When computer security giant Symantec agreed to off-load its data storage business to a D.C. buyout firm for $8 billion last summer, it looked like the sale of a unit that never quite lived up to its potential. After all, Symantec bought Veritas for $13.5 billion in 2005.
But Bill Coleman, who took over as chief executive this week, says he was pleasantly surprised by what he found under the hood when he started evaluating the company for its new owners, the Carlyle Group, a year ago.
“I didn’t expect to find nearly as strong an asset, nearly as strong a team,” he said in an interview Monday morning, on his way to his first meeting as CEO.
Veritas is a software company headquartered in Mountain View, Calif., playing in the evolving and complex world of data storage and management. The company has roughly 7,800 employees operating in 58 countries and says it works with 86 percent of Fortune-500 companies. The company generated $2.6 billion in revenue for Symantec in fiscal year 2015.

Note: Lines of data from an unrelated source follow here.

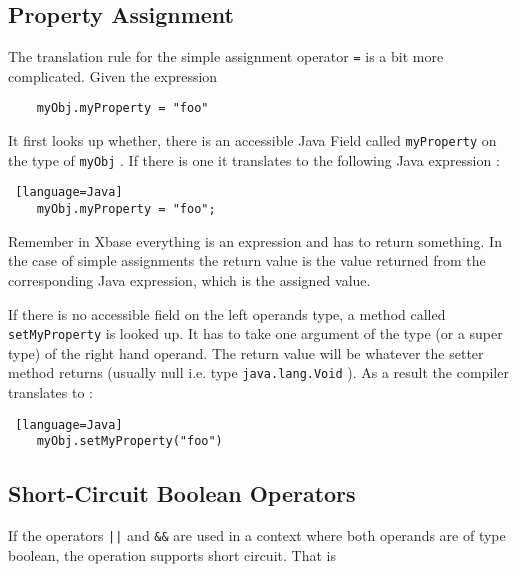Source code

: \documentclass[a4paper,10pt]{scrreprt}
\begin{document}
\subsection{Property Assignment\label{propertyAssignment}}
The translation rule for the simple assignment operator \lstinline{=}
 is a bit more complicated.
Given the expression 

\begin{lstlisting}
	myObj.myProperty = "foo"

\end{lstlisting}


It first looks up whether, there is an accessible Java Field called \lstinline{myProperty}
 on the type of \lstinline{myObj}
. If there is one it translates to
the following Java expression :

\begin{lstlisting} [language=Java]
	myObj.myProperty = "foo";

\end{lstlisting}


Remember in Xbase everything is an expression and has to return something. In the case of simple assignments the return value is the value returned from the corresponding
Java expression, which is the assigned value.

If there is no accessible field on the left operands type, a method called \lstinline{setMyProperty}
 is looked up. It has to take one argument of the type (or a super type) of the right hand operand.
The return value will be whatever the setter method returns (usually null i.e. type \lstinline{java.lang.Void}
). 
As a result the compiler translates to :

\begin{lstlisting} [language=Java]
	myObj.setMyProperty("foo")

\end{lstlisting}





\subsection{Short-Circuit Boolean Operators}
If the operators \lstinline{||}
 and \lstinline{&&}
 are used in a context where both operands are of type boolean, the operation supports short circuit.
That is 
\end{document}
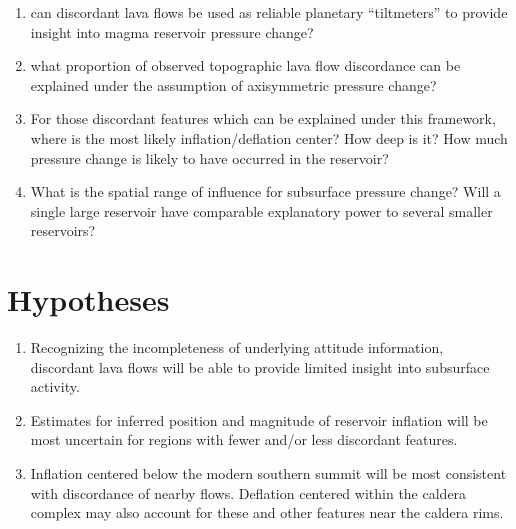 \begin{enumerate}
    \item can discordant lava flows be used as reliable planetary ``tiltmeters'' to provide insight into magma reservoir pressure change?
    \item what proportion of observed topographic lava flow discordance can be explained under the assumption of axisymmetric pressure change?
    \item For those discordant features which can be explained under this framework, where is the most likely inflation/deflation center? How deep is it? How much pressure change is likely to have occurred in the reservoir?
    \item What is the spatial range of influence for subsurface pressure change? Will a single large reservoir have comparable explanatory power to several smaller reservoirs? 
\end{enumerate}

\section{Hypotheses}

\begin{enumerate}
    \item Recognizing the incompleteness of underlying attitude information, discordant lava flows will be able to provide limited insight into subsurface activity.
    \item Estimates for inferred position and magnitude of reservoir inflation will be most uncertain for regions with fewer and/or less discordant features. 
    \item Inflation centered below the modern southern summit will be most consistent with discordance of nearby flows. Deflation centered within the caldera complex may also account for these and other features near the caldera rims.
\end{enumerate}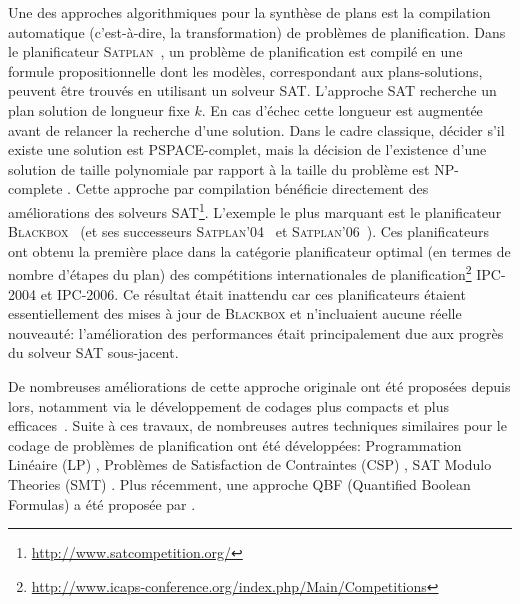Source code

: Une des approches algorithmiques pour la synthèse de plans est la compilation automatique (c'est-à-dire, la transformation) de problèmes de planification. Dans le planificateur \textsc{Satplan}~\cite{KS92}, un problème de planification est compilé en une formule propositionnelle dont les modèles, correspondant aux plans-solutions, peuvent être trouvés en utilisant un solveur SAT.
L'approche SAT recherche un plan solution de longueur fixe $k$. En cas d'échec cette longueur est augmentée avant de relancer la recherche d'une solution. Dans le cadre classique, décider s'il existe une solution est PSPACE-complet, mais la décision de l'existence d'une solution de taille polynomiale par rapport à la taille du problème est NP-complete \cite{DBLP:journals/ai/Bylander94}.
Cette approche par compilation bénéficie directement des améliorations des solveurs SAT\footnote{\url{http://www.satcompetition.org/}}. L'exemple le plus marquant est le planificateur \textsc{Blackbox}~\cite{KS98a,KS99} (et ses successeurs \textsc{Satplan}'04~\cite{KAU04} et \textsc{Satplan}'06~\cite{KSH06}). Ces planificateurs ont obtenu la première place dans la catégorie planificateur optimal (en termes de nombre d'étapes du plan) des compétitions internationales de planification\footnote{\url{http://www.icaps-conference.org/index.php/Main/Competitions}} IPC-2004 et IPC-2006. Ce résultat était inattendu car ces planificateurs étaient essentiellement des mises à jour de \textsc{Blackbox} et n'incluaient aucune réelle nouveauté: l'amélioration des performances était principalement due aux progrès du solveur SAT sous-jacent.



De nombreuses améliorations de cette approche originale ont été proposées depuis lors, notamment via le développement de codages plus compacts et plus efficaces~\cite{KS96,EMW97,MK98a,MK99,RIN03,RHN04,RHN06,DBLP:conf/aips/2008}. %
Suite à ces travaux, de nombreuses autres techniques similaires pour le codage de problèmes de planification ont été développées: Programmation Linéaire (LP) \cite{DBLP:conf/ijcai/WolfmanW99}, Problèmes de Satisfaction de Contraintes (CSP) \cite{DBLP:journals/ai/DoK01}, SAT Modulo Theories (SMT) \cite{DBLP:journals/ai/ShinD05,DBLP:conf/ictai/MarisR08,DBLP:conf/aaai/Rintanen15}. Plus récemment, une approche QBF (Quantified Boolean Formulas) a été proposée par \cite{DBLP:conf/aaai/Rintanen07,DBLP:conf/ecai/CashmoreFG12}.



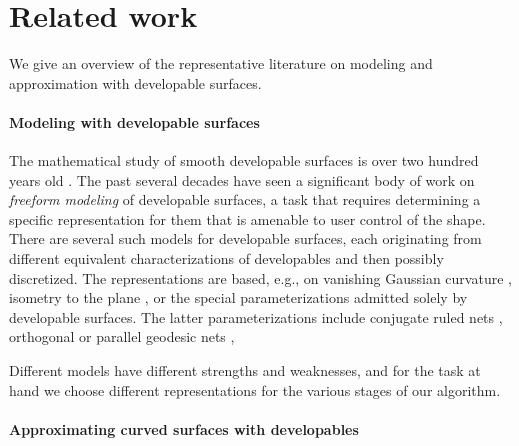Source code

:

\section{Related work} 
\label{sec:related-work}


We give an overview of the representative literature on modeling and approximation with developable surfaces.

\paragraph{Modeling with developable surfaces}
The mathematical study of smooth developable surfaces is over two hundred years old \cite{DevHistory}. The past several decades have seen a significant body of work on \emph{freeform modeling} of developable surfaces, a task that requires determining a specific representation for them that is amenable to user control of the shape.
There are several such models for developable surfaces, each originating from different equivalent characterizations of developables and then possibly discretized. 
The representations are based, e.g., on vanishing Gaussian curvature \cite{wang2004achieving}, isometry to the plane \cite{grin_shells}, or the special parameterizations admitted solely by developable surfaces. The latter parameterizations include conjugate ruled nets \cite{conical, Bo:GeodesicControlled:2007, Solomon:Flexible:2012, Tang:InteractiveDevelopables:2016, stein_dev}, orthogonal or parallel geodesic nets \cite{Rabinovich:DogNets:2018,Wang2019geodesic}, 
    
%
Different models have different strengths and weaknesses, and for the task at hand we choose different representations for the various stages of our algorithm. 


\paragraph{Approximating curved surfaces with developables}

Symantec became an industry leader in anti-virus software with its flagship product Norton Antivirus, but in recent years has faced stiff competition from new Silicon Valley rivals like FireEye and Palo Alto Networks, which focus on companywide cybersecurity.
Symantec had been looking to off-load its data management business for more than a year. In October 2014 it announced plans to spin off Veritas into a separate publicly-traded company, but veered towards a sale the following year. Reuters reported as early as April 2015 that Symantec had been approaching companies and private equity firms about a potential deal, and it wasn’t until August that it finalized an agreement with Carlyle.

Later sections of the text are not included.